Fans are currently pining for Zumaya, desperately missing his 100 MPH heat, while lamenting the demise of the Tigers' bullpen, much in thanks to his unfortunate stint on the DL with a finger tendon injury. He's due back in August, but cannot come back soon enough for Tigers fans whom are stuck watching the likes of Zach Miner and Jason Grilli attempt to fill Zumaya's huge shoes, with not nearly the same success.

Zumaya is is sorely missed, and not only for his pitching ability.

3. Drew Stanton: If all goes as planned, Stanton will be the Lions' backup QB in 2007. The backup QB is the most loved Lion, just as the starting QB is the most hated.

Stanton will be the most talented, most capable, the Lion who will take them to that promised land, one that is only a rumor to Lions fans, the Super Bowl.

Then Jon Kitna will be injured or get benched. Stanton will become the starter, and it will all change. Quickly.

Previous most loved Lions have included Charlie Batch, Mike McMahon, Ty Detmer, and Jeff Garcia. All of whom quickly became the most loathed Lion, then moved on to other NFL teams, to then become their most loved/loathed player.

It's the never ending circle of NFL QB life.

1b. Jim Leyland: In early 2006, the gruff, straight talking, smokes like a chimney Marlboro man took over the long time bottom feeding Tigers, and ended 2006 as the MLB manager of the year, the highly acclaimed leader of a pennant winner, and a God amongst fans in Detroit.

Is Jim Leyland a God? I'm not sure if that's 100% true, but after the miracle of last season, it's the most logical explanation.

Leyland built up enough fan goodwill to last the rest of his career. He actually needed some of that equity this season, when some of the unorthodox lineup decisions that worked in 2006 (Starting Alexis Gomez during the ALCS left everyone scratching their heads, but after a home run and 4 RBI in game 2, the word "Genius" was used), didn't work quite so well in 2007. (The Todd Jones vs. Cleveland debacle)

Despite the occasional misstep, and several injuries, Leyland has the Tigers in the thick of the Central division race, and if the season ended today, the Tigers would be in the playoffs. The take no shit from anyone Leyland is the the antithesis of the jokesters, buffoons, and PR hires that managed the Tigers in the dark years after Sparky Anderson's retirement.

In any other city, Leyland would stand alone as the unquestioned number one. Not so in Detroit. Thanks to...

1a. Joe Dumars: The classiest sports figure in Detroit, "In Joe we trust" is the Pistons fans mantra. Dumars took over a Pistons team that had become irrelevant in Detroit, let alone in NBA circles. They are now one of the NBA elite.

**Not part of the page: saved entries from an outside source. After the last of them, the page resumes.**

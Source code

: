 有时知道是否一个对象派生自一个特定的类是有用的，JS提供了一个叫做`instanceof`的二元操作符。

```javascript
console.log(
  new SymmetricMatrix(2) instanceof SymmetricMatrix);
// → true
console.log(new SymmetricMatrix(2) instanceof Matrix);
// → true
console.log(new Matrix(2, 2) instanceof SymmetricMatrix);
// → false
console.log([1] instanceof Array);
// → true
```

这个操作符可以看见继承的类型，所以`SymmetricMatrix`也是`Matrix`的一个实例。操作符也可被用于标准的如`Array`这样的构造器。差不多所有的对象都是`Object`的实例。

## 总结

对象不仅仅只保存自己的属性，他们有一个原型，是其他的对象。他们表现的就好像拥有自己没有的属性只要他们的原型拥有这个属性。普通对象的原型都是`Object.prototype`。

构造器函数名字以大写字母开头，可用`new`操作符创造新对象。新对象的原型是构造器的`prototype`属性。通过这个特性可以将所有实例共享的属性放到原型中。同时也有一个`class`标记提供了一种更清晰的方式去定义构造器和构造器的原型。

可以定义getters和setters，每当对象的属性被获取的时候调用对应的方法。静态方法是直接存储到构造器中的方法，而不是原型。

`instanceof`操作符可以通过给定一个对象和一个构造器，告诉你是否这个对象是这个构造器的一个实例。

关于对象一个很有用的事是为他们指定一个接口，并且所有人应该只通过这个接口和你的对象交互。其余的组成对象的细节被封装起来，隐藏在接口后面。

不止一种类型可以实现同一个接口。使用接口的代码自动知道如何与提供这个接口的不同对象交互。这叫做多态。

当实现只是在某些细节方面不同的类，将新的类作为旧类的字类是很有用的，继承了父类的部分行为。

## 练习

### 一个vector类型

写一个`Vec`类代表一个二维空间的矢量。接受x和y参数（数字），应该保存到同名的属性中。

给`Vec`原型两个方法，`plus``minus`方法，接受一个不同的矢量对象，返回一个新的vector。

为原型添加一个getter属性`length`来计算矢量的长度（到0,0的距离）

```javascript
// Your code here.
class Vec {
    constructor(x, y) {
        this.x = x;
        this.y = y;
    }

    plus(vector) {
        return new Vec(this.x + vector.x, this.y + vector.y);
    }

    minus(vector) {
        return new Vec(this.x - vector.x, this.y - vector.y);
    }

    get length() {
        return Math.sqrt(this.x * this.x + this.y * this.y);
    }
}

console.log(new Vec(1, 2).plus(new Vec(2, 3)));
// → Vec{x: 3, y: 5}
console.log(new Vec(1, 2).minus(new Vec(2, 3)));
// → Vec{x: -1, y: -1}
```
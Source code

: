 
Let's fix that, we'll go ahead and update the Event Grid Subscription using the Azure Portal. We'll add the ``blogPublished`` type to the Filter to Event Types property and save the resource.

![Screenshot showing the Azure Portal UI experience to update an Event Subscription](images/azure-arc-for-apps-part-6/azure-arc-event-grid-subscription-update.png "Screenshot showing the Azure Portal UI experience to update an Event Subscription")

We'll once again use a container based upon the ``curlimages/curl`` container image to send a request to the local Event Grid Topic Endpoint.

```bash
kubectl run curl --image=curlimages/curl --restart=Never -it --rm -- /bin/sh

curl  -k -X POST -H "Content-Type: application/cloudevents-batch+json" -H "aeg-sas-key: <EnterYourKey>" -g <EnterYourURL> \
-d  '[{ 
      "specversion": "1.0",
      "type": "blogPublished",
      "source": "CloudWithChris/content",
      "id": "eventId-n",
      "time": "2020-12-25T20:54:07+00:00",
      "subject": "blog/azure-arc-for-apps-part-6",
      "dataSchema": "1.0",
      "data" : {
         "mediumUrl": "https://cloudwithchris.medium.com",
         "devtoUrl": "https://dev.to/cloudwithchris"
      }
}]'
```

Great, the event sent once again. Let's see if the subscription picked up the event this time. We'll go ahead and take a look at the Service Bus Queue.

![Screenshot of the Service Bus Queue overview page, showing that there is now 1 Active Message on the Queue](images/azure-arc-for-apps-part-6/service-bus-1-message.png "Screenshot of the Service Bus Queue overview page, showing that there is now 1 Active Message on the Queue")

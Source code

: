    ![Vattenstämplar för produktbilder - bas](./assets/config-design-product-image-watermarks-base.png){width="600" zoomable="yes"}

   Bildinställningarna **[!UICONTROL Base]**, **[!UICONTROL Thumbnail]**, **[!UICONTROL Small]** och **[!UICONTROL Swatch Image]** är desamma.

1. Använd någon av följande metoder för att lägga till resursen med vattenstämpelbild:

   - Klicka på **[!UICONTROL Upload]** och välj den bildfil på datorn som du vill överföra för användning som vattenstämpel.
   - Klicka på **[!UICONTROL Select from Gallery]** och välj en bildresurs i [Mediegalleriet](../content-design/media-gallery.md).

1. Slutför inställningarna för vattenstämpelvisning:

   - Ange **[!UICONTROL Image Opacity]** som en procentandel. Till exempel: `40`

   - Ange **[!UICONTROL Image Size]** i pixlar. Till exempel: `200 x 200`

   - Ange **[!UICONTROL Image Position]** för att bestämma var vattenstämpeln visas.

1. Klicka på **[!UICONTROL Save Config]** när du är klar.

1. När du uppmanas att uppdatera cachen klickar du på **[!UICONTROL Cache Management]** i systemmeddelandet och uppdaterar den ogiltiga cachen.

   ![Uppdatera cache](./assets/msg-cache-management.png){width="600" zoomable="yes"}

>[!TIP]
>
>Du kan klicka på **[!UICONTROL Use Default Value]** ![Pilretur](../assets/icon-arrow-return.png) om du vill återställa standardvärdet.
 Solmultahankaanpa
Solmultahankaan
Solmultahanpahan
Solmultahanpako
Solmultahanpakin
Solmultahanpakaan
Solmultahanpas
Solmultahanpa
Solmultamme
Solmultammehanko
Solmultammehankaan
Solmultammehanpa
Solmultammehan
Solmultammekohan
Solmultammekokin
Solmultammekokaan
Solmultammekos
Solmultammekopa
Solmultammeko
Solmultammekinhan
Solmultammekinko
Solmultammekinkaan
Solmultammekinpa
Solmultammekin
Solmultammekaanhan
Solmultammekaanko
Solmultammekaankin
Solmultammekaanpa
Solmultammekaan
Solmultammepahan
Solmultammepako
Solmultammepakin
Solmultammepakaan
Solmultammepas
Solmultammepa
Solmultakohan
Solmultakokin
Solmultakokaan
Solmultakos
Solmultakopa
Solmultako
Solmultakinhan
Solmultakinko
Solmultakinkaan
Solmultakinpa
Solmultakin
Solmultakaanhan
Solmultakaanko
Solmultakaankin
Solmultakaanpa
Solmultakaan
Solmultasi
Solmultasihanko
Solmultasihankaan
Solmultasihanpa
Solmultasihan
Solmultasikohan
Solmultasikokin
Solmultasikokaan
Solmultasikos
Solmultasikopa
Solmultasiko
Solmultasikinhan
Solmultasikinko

What more can you say about Joe D? A career Piston whose number 4 is hanging in the Palace rafters, Dumars won 2 titles as a player, 1 as GM. A member of the basketball Hall of Fame, the the NBA's sportsmanship award is named after the much admired Dumars.

I can't bring myself to say anything remotely snarky or derogatory about the Detroit Pistons President and GM.

I mean, come on, we're talking about Joe Dumars! Joe D IS the Pistons.